Brad Bacon, director of distribution at The Weather Channel Interactive, said it's easy to focus on evaluating data and "sort of forget about the face of the consumer ... and focusing solely on them." One issue to consider is how to avoid tipping the scale in favor of advertiser preferences, he said.
"We've made the mistake before," he said. "Several years back, we kind of took an advertiser-focused approach to building out an email program that we could monetize."
But that mistake has him more cautious about focusing "efforts solely on the advertiser because you're really not going to make your consumers happy that way."
Return Path's Miller responded that if consumers are happy, advertisers will be, too.
During the panel, Miller asked those in attendance to make a series of commitments. Among the seven pledges was: "I will ensure that subscribers who opt out of my email messages will not receive another email they don't want.

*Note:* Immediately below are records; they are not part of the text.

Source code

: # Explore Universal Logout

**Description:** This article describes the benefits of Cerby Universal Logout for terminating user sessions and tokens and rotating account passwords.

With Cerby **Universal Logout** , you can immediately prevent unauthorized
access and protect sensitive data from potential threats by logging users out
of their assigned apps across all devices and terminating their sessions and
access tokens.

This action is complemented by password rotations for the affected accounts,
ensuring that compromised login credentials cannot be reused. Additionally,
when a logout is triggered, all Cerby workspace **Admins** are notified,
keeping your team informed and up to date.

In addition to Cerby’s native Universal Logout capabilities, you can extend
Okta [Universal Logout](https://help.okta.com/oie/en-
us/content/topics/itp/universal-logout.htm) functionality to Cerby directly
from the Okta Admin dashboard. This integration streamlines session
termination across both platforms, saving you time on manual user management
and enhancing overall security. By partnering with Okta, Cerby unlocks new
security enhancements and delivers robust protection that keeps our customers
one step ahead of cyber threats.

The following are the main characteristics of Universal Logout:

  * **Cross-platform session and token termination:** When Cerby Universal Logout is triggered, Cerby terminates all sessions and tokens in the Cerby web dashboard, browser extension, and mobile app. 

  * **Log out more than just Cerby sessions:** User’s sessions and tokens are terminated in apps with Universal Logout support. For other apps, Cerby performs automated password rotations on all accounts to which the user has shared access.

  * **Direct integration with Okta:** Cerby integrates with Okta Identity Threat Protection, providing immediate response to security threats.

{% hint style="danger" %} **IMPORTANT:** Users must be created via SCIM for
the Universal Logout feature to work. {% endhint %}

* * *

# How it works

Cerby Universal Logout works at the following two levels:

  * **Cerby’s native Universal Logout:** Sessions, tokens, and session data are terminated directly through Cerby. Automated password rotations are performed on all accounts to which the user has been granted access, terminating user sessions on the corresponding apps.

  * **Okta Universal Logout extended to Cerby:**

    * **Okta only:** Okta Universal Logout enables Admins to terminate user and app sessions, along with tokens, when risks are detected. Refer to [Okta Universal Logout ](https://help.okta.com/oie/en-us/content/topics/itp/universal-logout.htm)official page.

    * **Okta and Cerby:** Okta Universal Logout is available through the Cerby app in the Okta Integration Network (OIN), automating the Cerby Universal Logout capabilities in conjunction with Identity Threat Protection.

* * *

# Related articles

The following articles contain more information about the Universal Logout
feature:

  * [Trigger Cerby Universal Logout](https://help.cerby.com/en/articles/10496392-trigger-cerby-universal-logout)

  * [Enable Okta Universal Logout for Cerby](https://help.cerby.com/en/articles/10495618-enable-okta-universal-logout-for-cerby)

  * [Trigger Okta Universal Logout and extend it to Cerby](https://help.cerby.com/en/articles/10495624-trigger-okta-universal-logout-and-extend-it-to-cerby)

Period."
And the last one? "I will never place a hyphen in the word 'email.'"
"It's an internal debate with the editor in chief and myself," said Jack Hogan, COO of LifeScript. "It is in the dictionary without the hyphen, so we as an industry should make sure that's cemented."
Bacon followed tongue-in-cheek: "Think of the time each one of you in this room could save not typing the hyphen."
Surely
"I will ensure that subscribers who opt out of my email messages will not receive another email they don't want. Period."
should read
"I will ensure that subscribers who opt out of my email messages will not receive another email. Period."
Stephanie and co are precisely right. The future of digital messaging is in multi-modal, relevant, personalized. It's a little Big Brother (data mining to send you an email about a blue sweater because you bought a complementary item 30 days ago), but from a consumer satisfaction perspective, it's the only way.